The "boot" method will also call the static "initializeSystemClass" method that will
initialize java.lang.System class (system properties, version and I/O streams).
- Garbage collector uses the mark-and-sweep algorithm to collect unreachable objects.
There is the performance trade-off:
to efficiently reach all the roots (i.e. the object references that are stored on all
thread's stack frames operand stacks and local variables) we maintain the table of all
such references. Thus, there is no need to traverse all the threads and all their stack
frames' operand stacks and local variables (that would be very time consuming).
However, to maintain such a table every push_reference and store_reference commands
over a stack frame must also store this reference in the global roots table and its
own local roots set.
Besides, when the frame is popped of the stack its own roots set is subtracted from
the global roots set.
The "mark" phase of the garbage collector will visit all the instance and class roots
and mark them with the current GC run counter:
1) Instance roots are all the references that are stored on all thread's stack frames -
both in local variable storage and operand stack;
For each root all the references pointed by its fields are marked recursively;
2) Class roots are the static class data stored in the class files that, in turn, are
reachable from the namespaces of all the JVM class loaders.
The "sweep" phase is working with instance and class heaps deallocating all the memory
chunks whose mark counter is less than the current GC run counter.
- Garbage collector is designed to be undistinguishable from a regular thread of execution
in terms of the execution engine.
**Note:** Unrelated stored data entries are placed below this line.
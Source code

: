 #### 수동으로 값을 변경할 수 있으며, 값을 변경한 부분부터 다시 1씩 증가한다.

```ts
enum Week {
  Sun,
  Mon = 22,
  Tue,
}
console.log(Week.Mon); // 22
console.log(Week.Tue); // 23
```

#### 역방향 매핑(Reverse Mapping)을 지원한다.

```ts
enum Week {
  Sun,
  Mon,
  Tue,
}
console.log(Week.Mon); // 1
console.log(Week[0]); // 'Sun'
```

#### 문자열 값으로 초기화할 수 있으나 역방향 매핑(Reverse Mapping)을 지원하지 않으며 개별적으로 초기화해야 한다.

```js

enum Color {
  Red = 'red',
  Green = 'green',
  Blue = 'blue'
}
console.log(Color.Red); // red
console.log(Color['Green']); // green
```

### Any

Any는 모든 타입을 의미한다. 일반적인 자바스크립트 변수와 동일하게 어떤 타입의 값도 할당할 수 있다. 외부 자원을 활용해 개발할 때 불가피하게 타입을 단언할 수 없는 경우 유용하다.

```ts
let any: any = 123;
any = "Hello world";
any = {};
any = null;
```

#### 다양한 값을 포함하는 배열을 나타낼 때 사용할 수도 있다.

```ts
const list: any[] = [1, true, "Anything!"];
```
That's why it can be picked up as an execution candidate
by the engine as well as any other JVM thread.
However, most of the time GC will run with the lowest priority, and only when an
memory emergency event occur its priority boost to the SYS_PRIORITY.
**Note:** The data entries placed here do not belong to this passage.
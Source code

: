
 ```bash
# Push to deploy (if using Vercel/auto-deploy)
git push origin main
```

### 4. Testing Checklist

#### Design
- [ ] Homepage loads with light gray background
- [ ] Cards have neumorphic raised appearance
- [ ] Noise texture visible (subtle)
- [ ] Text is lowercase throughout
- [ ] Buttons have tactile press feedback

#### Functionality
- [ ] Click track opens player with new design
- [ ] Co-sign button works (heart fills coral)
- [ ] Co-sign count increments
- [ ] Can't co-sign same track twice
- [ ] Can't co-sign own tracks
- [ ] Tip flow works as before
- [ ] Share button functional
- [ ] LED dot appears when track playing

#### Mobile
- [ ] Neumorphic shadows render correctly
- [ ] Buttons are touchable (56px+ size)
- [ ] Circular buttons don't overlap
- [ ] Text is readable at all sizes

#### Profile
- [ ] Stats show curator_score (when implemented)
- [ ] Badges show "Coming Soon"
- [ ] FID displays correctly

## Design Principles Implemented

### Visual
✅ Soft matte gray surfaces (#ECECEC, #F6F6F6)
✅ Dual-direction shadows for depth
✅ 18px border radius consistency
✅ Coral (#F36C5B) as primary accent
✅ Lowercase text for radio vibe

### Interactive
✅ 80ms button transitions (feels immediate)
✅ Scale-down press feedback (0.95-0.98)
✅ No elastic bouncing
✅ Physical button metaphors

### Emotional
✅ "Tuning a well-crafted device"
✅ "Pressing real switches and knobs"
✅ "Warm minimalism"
-[The following feature is not implemented] Yielding mechanism is introduced to make the multithreading more fair.
Oppositely to the Java Thread's yield() function whose functionality is mainly undefined
in the JVM implementations, our internal yield call is compulsory for the JVM and is
fairly executed by all threads performing any lengthy process. The most lengthy process (of unpredictable duration) is the resolution process that can
cause a chain reaction in resolution of classes, methods and fields. That's why each time the resolution is to be performed by a thread, it calls the
"yield" function which will choose other threads to execute. The problem here is that the current thread is in the middle of its current instruction,
so when the execution engine picks up this "yielding" thread it simply returns to the
interrupted instruction without performing any "step".
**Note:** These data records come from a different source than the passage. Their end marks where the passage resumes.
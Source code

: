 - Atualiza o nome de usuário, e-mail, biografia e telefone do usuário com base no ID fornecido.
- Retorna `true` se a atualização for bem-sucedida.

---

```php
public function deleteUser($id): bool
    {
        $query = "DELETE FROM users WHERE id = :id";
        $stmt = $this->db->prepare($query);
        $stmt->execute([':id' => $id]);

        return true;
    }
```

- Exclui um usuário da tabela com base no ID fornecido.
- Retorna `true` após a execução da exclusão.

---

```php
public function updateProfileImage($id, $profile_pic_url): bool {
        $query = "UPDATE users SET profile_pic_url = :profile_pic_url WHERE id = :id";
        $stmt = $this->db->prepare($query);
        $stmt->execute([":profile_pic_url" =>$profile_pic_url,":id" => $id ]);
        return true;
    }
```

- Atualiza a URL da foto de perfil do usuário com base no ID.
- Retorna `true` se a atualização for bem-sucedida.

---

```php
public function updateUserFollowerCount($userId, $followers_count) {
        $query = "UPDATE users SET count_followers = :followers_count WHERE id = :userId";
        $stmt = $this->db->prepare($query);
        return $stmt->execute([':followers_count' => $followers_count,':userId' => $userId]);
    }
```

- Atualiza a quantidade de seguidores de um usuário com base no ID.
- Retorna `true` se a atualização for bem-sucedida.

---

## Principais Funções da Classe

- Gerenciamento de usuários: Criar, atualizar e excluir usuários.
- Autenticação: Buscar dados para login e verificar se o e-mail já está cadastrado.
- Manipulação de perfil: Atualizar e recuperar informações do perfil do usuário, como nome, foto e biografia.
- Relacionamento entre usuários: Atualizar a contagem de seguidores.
Note, that since the resolution is a recursive process, the yielding can be performed
many times during one instruction execution (at the different stages of resolution).
Notes
- Note, that the line numbers in the source code are not always corresponding to the true line numbers, because some comments were altered after the HTML files were generated from C++ files.
- Only few native classes and only partially are implemented. It was not the goal of building this JVM.
- Features that are not implemented are marked with the [NOT IMPLEMENTED] or [TODO] comment in the source code.